Does anyone know if this could be repaired with a smart repair or is it spray the whole side job?


----------



## Sicskate (Oct 3, 2012)

Looks like it's had a poor paint job before. 

They'll at least have to paint the door  not a smart repair job.


----------



## Mml2823 (Feb 14, 2015)

Yeah. Looks like they didn't bother removing handle when done before. Just got car and its in amazing condition apart from this! Was in the body shop today and they reckon the whole side as they don't like to do 1 door.
Thanks.


----------



## Slammedorion (Apr 13, 2014)

Unfortunately that's just because somebody couldn't be bothered to strip parts off and prep properly 
It's now a even bigger job, and will have to be rubbed right back to prevent this happening again


----------



## vtaylor78 (Feb 21, 2012)

Slammedorion said:


> Unfortunately that's just because somebody couldn't be bothered to strip parts off and prep properly
> It's now a even bigger job, and will have to be rubbed right back to prevent this happening again


Definitely just masked the handle, that's really shoddy such a shame.


----------



## JCoxy (Dec 21, 2011)

If they just need to puff some in exactly on the picture and no damage elsewhere I think you just need to clear the whole door, get away with not painting the whole side


----------



## squiggs (Oct 19, 2009)

Slammedorion said:


> Unfortunately that's just because somebody couldn't be bothered to strip parts off and prep properly


Not strictly true - it's perfectly acceptable to mask a handle (or any trim) and paint up to it (as long the edges of primer, paint and lacquer don't all finish at the masking). 
But (as with any job) it's the attention to detail (especially the prep work) that really counts, and in this example it's blindingly obvious that the recess wasn't keyed - hence the failure.
Had it have been keyed properly (with the handle in situ) and then failure this would never have happened.

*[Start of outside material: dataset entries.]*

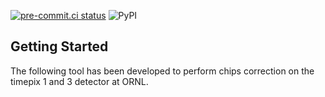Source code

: [![pre-commit.ci status](https://results.pre-commit.ci/badge/github/ornlneutronimaging/timepix_geometry_correction/main.svg)](https://results.pre-commit.ci/latest/github/ornlneutronimaging/timepix_geometry_correction/main)
![PyPI](https://img.shields.io/pypi/v/timepix-geometry-correction)

## Getting Started

The following tool has been developed to perform chips correction on the timepix 1 and 3 detector at ORNL.
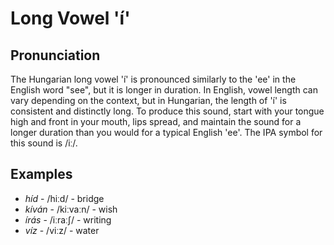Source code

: # Long Vowel 'í'

## Pronunciation

The Hungarian long vowel 'í' is pronounced similarly to the 'ee' in the English word "see", but it is longer in duration. In English, vowel length can vary depending on the context, but in Hungarian, the length of 'í' is consistent and distinctly long. To produce this sound, start with your tongue high and front in your mouth, lips spread, and maintain the sound for a longer duration than you would for a typical English 'ee'. The IPA symbol for this sound is /iː/.

## Examples

- *híd* - /hiːd/ - bridge
- *kíván* - /kiːvaːn/ - wish
- *írás* - /iːraːʃ/ - writing
- *víz* - /viːz/ - water
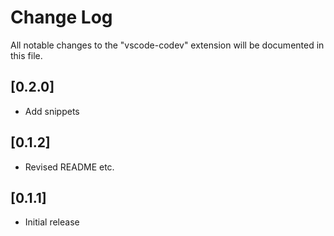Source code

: # Change Log

All notable changes to the "vscode-codev" extension will be documented in this file.

## [0.2.0]
- Add snippets

## [0.1.2]
- Revised README etc.

## [0.1.1]

- Initial release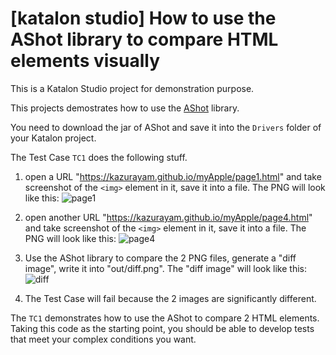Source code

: # [katalon studio] How to use the AShot library to compare HTML elements visually

This is a Katalon Studio project for demonstration purpose.

This projects demostrates how to use the [AShot](https://mvnrepository.com/artifact/ru.yandex.qatools.ashot/ashot/1.5.4) library.

You need to download the jar of AShot and save it into the `Drivers` folder of your Katalon project.

The Test Case `TC1` does the following stuff.

1. open a URL "https://kazurayam.github.io/myApple/page1.html" and take screenshot of the `<img>` element in it, save it into a file. The PNG will look like this:
![page1](https://kazurayam.github.io/katalon-studio-compare-2-HTML-elements-as-image/images/img1.png)

2. open another URL "https://kazurayam.github.io/myApple/page4.html" and take screenshot of the `<img>` element in it, save it into a file. The PNG will look like this:
![page4](https://kazurayam.github.io/katalon-studio-compare-2-HTML-elements-as-image/images/img4.png)

3. Use the AShot library to compare the 2 PNG files, generate a "diff image", write it into "out/diff.png". The "diff image" will look like this:
![diff](https://kazurayam.github.io/katalon-studio-compare-2-HTML-elements-as-image/images/diff.png)

4. The Test Case will fail because the 2 images are significantly different.

The `TC1` demonstrates how to use the AShot to compare 2 HTML elements. Taking this code as the starting point, you should be able to develop tests that meet your complex conditions you want.
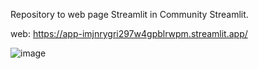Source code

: Repository to web page Streamlit in Community Streamlit. 

web: https://app-imjnrygri297w4gpblrwpm.streamlit.app/

![image](https://github.com/JGMFC/Streamlit/assets/132767920/035946de-60d8-45a7-867c-3718d45ddf94)
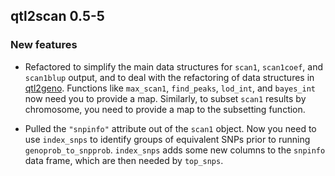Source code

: ## qtl2scan 0.5-5

### New features

- Refactored to simplify the main data structures for `scan1`,
  `scan1coef`, and `scan1blup` output, and to deal with the
  refactoring of data structures in [qtl2geno](https://github.com/rqtl/qtl2geno).
  Functions like `max_scan1`, `find_peaks`, `lod_int`, and `bayes_int`
  now need you to provide a map. Similarly, to subset `scan1` results
  by chromosome, you need to provide a map to the subsetting function.

- Pulled the `"snpinfo"` attribute out of the `scan1` object. Now you
  need to use `index_snps` to identify groups of equivalent SNPs prior
  to running `genoprob_to_snpprob`. `index_snps` adds some new columns
  to the `snpinfo` data frame, which are then needed by `top_snps`.

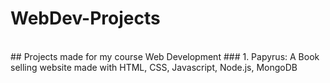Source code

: # WebDev-Projects
<br>
## Projects made for my course Web Development
### 1. Papyrus: A Book selling website made with HTML, CSS, Javascript, Node.js, MongoDB
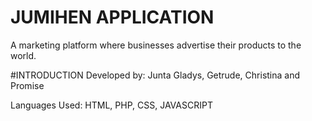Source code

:# JUMIHEN APPLICATION
A marketing platform where businesses advertise their products to the world.

#INTRODUCTION
Developed by:
Junta Gladys, Getrude, Christina and Promise

Languages Used:
HTML, PHP, CSS, JAVASCRIPT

> It's now a even bigger job, and will have to be rubbed right back to prevent this happening again


 Yep - I agree with this. There is no way the problem can be rectified without the handle being removed.

But there's no need for a whole side re-paint, as it's an easy colour to blend.
So if the OP can find a SMART repairer that removes handles/trim then the area could be SMART repaired. The area of failure would need rubbing back, priming and painting (blending into the surrounding area) . Then it would probably be easiest lacquer the whole door, bake, refit the handle and the jobs jobbed.


----------



## Mml2823 (Feb 14, 2015)

Thanks. I've been in touch with a smart repair guy and just waiting to see what he says.


----------



## Slammedorion (Apr 13, 2014)

squiggs said:


> Not strictly true - it's perfectly acceptable to mask a handle (or any trim) and paint up to it (as long the edges of primer, paint and lacquer don't all finish at the masking).
> But (as with any job) it's the attention to detail (especially the prep work) that really counts, and in this example it's blindingly obvious that the recess wasn't keyed - hence the failure.
> Had it have been keyed properly (with the handle in situ) and then failure this would never have happened.
> 
> ...


There's a rubber seal between the handle and door
It will always flake off over time... Poor lazy workmanship 
No argument

Someone's gotta spend time now prepping that right
No matter how good the next blokes paint job is, if he don't get rid of all the flakey paint underneath it'll just happen again


----------



## squiggs (Oct 19, 2009)

Slammedorion said:


> There's a rubber seal between the handle and door
> It will always flake off over time... Poor lazy workmanship
> No argument


Sorry - not correct.
On the original job - if the handle (and rubber seal) had been carefully masked, and the keying taken right up to the masking (all tricky and time consuming, but perfectly doable) then there would be no reason why anything should have failed. (How could it? Why would it?)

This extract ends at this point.